ASSIGNED TASK => All of the records below are to be copied exactly.
------------------------------------------------------------
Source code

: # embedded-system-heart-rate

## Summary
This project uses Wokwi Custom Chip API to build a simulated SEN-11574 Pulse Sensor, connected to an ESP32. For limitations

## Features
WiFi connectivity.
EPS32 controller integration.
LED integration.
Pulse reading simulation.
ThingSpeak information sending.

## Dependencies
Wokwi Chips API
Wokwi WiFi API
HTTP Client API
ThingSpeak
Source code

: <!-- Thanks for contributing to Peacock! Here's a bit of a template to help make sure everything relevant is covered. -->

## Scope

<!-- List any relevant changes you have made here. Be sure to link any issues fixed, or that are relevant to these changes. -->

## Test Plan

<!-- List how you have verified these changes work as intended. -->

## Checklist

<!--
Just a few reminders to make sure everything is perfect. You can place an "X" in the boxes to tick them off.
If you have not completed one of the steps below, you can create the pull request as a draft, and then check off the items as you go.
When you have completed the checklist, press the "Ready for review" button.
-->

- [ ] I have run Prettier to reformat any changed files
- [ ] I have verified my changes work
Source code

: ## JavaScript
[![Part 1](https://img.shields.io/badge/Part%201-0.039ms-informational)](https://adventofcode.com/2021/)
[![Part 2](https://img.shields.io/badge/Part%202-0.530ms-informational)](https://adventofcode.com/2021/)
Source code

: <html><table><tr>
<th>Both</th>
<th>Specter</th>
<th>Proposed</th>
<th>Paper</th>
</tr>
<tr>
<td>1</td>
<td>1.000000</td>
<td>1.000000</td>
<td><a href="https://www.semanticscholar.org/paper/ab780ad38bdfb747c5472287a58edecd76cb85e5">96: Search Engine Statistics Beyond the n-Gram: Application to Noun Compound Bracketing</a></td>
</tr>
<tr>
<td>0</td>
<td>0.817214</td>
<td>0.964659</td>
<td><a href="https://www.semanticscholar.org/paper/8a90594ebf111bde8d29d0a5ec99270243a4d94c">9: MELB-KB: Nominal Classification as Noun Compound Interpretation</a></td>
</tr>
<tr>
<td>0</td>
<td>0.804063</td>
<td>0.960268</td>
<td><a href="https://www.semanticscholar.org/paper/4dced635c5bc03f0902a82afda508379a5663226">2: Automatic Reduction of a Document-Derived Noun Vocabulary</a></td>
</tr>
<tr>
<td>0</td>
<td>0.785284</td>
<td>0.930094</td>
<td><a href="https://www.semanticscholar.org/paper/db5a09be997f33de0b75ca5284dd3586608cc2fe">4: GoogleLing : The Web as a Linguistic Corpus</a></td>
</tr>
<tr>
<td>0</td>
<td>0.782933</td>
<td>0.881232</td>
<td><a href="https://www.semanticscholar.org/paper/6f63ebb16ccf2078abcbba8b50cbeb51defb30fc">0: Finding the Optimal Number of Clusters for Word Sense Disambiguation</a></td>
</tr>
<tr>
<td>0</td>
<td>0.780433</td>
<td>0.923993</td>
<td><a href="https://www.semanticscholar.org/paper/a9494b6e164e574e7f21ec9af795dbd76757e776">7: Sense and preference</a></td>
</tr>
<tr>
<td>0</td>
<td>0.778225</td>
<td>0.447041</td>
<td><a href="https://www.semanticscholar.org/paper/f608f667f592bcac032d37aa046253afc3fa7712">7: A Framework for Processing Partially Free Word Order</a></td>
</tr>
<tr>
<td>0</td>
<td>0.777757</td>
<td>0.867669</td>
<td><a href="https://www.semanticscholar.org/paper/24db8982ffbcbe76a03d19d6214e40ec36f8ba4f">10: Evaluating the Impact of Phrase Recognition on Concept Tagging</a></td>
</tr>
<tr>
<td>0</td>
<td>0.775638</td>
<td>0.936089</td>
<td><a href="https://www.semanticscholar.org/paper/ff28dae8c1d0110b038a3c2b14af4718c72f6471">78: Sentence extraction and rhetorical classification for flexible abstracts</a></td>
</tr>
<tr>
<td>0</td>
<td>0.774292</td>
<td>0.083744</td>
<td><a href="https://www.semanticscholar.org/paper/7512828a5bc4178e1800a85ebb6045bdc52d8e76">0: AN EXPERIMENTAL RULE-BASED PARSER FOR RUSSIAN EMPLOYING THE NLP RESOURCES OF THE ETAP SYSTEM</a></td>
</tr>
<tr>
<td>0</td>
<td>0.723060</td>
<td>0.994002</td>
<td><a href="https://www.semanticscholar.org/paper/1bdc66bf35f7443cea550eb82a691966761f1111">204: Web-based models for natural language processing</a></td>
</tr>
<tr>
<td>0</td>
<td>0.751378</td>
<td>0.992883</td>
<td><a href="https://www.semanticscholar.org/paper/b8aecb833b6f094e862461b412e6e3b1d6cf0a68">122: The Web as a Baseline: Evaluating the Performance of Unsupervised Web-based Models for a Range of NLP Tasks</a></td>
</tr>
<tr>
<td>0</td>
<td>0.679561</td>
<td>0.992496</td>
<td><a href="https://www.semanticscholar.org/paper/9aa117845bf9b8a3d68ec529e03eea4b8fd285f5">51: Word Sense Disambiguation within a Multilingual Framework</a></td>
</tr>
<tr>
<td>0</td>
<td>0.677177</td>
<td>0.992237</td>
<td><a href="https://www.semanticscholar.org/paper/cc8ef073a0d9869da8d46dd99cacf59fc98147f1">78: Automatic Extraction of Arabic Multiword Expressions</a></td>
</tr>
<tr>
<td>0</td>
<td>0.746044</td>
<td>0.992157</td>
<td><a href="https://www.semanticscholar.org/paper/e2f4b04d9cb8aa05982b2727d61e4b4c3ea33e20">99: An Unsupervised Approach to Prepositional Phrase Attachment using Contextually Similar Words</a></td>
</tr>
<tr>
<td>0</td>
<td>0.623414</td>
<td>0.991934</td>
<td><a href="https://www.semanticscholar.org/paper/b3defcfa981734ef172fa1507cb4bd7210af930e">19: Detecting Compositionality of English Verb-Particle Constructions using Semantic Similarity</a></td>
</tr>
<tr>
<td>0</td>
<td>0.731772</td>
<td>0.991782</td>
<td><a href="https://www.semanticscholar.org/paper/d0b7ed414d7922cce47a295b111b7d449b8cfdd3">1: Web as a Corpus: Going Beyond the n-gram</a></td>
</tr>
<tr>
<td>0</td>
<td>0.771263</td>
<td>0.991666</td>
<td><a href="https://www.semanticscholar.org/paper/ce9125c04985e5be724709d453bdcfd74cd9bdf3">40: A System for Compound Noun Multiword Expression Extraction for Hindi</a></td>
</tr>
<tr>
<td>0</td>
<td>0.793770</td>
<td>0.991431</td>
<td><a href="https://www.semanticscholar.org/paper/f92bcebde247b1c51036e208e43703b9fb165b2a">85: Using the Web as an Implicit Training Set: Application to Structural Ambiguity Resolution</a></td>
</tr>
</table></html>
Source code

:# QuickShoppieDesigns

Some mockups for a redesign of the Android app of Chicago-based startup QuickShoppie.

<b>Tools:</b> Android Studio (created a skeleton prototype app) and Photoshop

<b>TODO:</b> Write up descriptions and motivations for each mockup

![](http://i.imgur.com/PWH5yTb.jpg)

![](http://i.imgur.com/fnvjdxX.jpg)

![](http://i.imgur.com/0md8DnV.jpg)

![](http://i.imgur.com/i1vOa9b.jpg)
------------------------------------------------------------
SOLVED EXERCISE =>
Source code

: # embedded-system-heart-rate

## Summary
This project uses Wokwi Custom Chip API to build a simulated SEN-11574 Pulse Sensor, connected to an ESP32. For limitations

## Features
WiFi connectivity.
EPS32 controller integration.
LED integration.
Pulse reading simulation.
ThingSpeak information sending.

## Dependencies
Wokwi Chips API
Wokwi WiFi API
HTTP Client API
ThingSpeak
Source code

: <!-- Thanks for contributing to Peacock! Here's a bit of a template to help make sure everything relevant is covered. -->

## Scope

<!-- List any relevant changes you have made here. Be sure to link any issues fixed, or that are relevant to these changes. -->

## Test Plan

<!-- List how you have verified these changes work as intended. -->

## Checklist

<!--
Just a few reminders to make sure everything is perfect. You can place an "X" in the boxes to tick them off.
If you have not completed one of the steps below, you can create the pull request as a draft, and then check off the items as you go.
When you have completed the checklist, press the "Ready for review" button.
-->

- [ ] I have run Prettier to reformat any changed files
- [ ] I have verified my changes work
Source code

: ## JavaScript
[![Part 1](https://img.shields.io/badge/Part%201-0.039ms-informational)](https://adventofcode.com/2021/)
[![Part 2](https://img.shields.io/badge/Part%202-0.530ms-informational)](https://adventofcode.com/2021/)
Source code

: <html><table><tr>
<th>Both</th>
<th>Specter</th>
<th>Proposed</th>
<th>Paper</th>
</tr>
<tr>
<td>1</td>
<td>1.000000</td>
<td>1.000000</td>
<td><a href="https://www.semanticscholar.org/paper/ab780ad38bdfb747c5472287a58edecd76cb85e5">96: Search Engine Statistics Beyond the n-Gram: Application to Noun Compound Bracketing</a></td>
</tr>
<tr>
<td>0</td>
<td>0.817214</td>
<td>0.964659</td>
<td><a href="https://www.semanticscholar.org/paper/8a90594ebf111bde8d29d0a5ec99270243a4d94c">9: MELB-KB: Nominal Classification as Noun Compound Interpretation</a></td>
</tr>
<tr>
<td>0</td>
<td>0.804063</td>
<td>0.960268</td>
<td><a href="https://www.semanticscholar.org/paper/4dced635c5bc03f0902a82afda508379a5663226">2: Automatic Reduction of a Document-Derived Noun Vocabulary</a></td>
</tr>
<tr>
<td>0</td>
<td>0.785284</td>
<td>0.930094</td>
<td><a href="https://www.semanticscholar.org/paper/db5a09be997f33de0b75ca5284dd3586608cc2fe">4: GoogleLing : The Web as a Linguistic Corpus</a></td>
</tr>
<tr>
<td>0</td>
<td>0.782933</td>
<td>0.881232</td>
<td><a href="https://www.semanticscholar.org/paper/6f63ebb16ccf2078abcbba8b50cbeb51defb30fc">0: Finding the Optimal Number of Clusters for Word Sense Disambiguation</a></td>
</tr>
<tr>
<td>0</td>
<td>0.780433</td>
<td>0.923993</td>
<td><a href="https://www.semanticscholar.org/paper/a9494b6e164e574e7f21ec9af795dbd76757e776">7: Sense and preference</a></td>
</tr>
<tr>
<td>0</td>
<td>0.778225</td>
<td>0.447041</td>
<td><a href="https://www.semanticscholar.org/paper/f608f667f592bcac032d37aa046253afc3fa7712">7: A Framework for Processing Partially Free Word Order</a></td>
</tr>
<tr>
<td>0</td>
<td>0.777757</td>
<td>0.867669</td>
<td><a href="https://www.semanticscholar.org/paper/24db8982ffbcbe76a03d19d6214e40ec36f8ba4f">10: Evaluating the Impact of Phrase Recognition on Concept Tagging</a></td>
</tr>
<tr>
<td>0</td>
<td>0.775638</td>
<td>0.936089</td>
<td><a href="https://www.semanticscholar.org/paper/ff28dae8c1d0110b038a3c2b14af4718c72f6471">78: Sentence extraction and rhetorical classification for flexible abstracts</a></td>
</tr>
<tr>
<td>0</td>
<td>0.774292</td>
<td>0.083744</td>
<td><a href="https://www.semanticscholar.org/paper/7512828a5bc4178e1800a85ebb6045bdc52d8e76">0: AN EXPERIMENTAL RULE-BASED PARSER FOR RUSSIAN EMPLOYING THE NLP RESOURCES OF THE ETAP SYSTEM</a></td>
</tr>
<tr>
<td>0</td>
<td>0.723060</td>
<td>0.994002</td>
<td><a href="https://www.semanticscholar.org/paper/1bdc66bf35f7443cea550eb82a691966761f1111">204: Web-based models for natural language processing</a></td>
</tr>
<tr>
<td>0</td>
<td>0.751378</td>
<td>0.992883</td>
<td><a href="https://www.semanticscholar.org/paper/b8aecb833b6f094e862461b412e6e3b1d6cf0a68">122: The Web as a Baseline: Evaluating the Performance of Unsupervised Web-based Models for a Range of NLP Tasks</a></td>
</tr>
<tr>
<td>0</td>
<td>0.679561</td>
<td>0.992496</td>
<td><a href="https://www.semanticscholar.org/paper/9aa117845bf9b8a3d68ec529e03eea4b8fd285f5">51: Word Sense Disambiguation within a Multilingual Framework</a></td>
</tr>
<tr>
<td>0</td>
<td>0.677177</td>
<td>0.992237</td>
<td><a href="https://www.semanticscholar.org/paper/cc8ef073a0d9869da8d46dd99cacf59fc98147f1">78: Automatic Extraction of Arabic Multiword Expressions</a></td>
</tr>
<tr>
<td>0</td>
<td>0.746044</td>
<td>0.992157</td>
<td><a href="https://www.semanticscholar.org/paper/e2f4b04d9cb8aa05982b2727d61e4b4c3ea33e20">99: An Unsupervised Approach to Prepositional Phrase Attachment using Contextually Similar Words</a></td>
</tr>
<tr>
<td>0</td>
<td>0.623414</td>
<td>0.991934</td>
<td><a href="https://www.semanticscholar.org/paper/b3defcfa981734ef172fa1507cb4bd7210af930e">19: Detecting Compositionality of English Verb-Particle Constructions using Semantic Similarity</a></td>
</tr>
<tr>
<td>0</td>
<td>0.731772</td>
<td>0.991782</td>
<td><a href="https://www.semanticscholar.org/paper/d0b7ed414d7922cce47a295b111b7d449b8cfdd3">1: Web as a Corpus: Going Beyond the n-gram</a></td>
</tr>
<tr>
<td>0</td>
<td>0.771263</td>
<td>0.991666</td>
<td><a href="https://www.semanticscholar.org/paper/ce9125c04985e5be724709d453bdcfd74cd9bdf3">40: A System for Compound Noun Multiword Expression Extraction for Hindi</a></td>
</tr>
<tr>
<td>0</td>
<td>0.793770</td>
<td>0.991431</td>
<td><a href="https://www.semanticscholar.org/paper/f92bcebde247b1c51036e208e43703b9fb165b2a">85: Using the Web as an Implicit Training Set: Application to Structural Ambiguity Resolution</a></td>
</tr>
</table></html>
Source code

:# QuickShoppieDesigns

Some mockups for a redesign of the Android app of Chicago-based startup QuickShoppie.

<b>Tools:</b> Android Studio (created a skeleton prototype app) and Photoshop

<b>TODO:</b> Write up descriptions and motivations for each mockup

![](http://i.imgur.com/PWH5yTb.jpg)

![](http://i.imgur.com/fnvjdxX.jpg)

![](http://i.imgur.com/0md8DnV.jpg)

![](http://i.imgur.com/i1vOa9b.jpg)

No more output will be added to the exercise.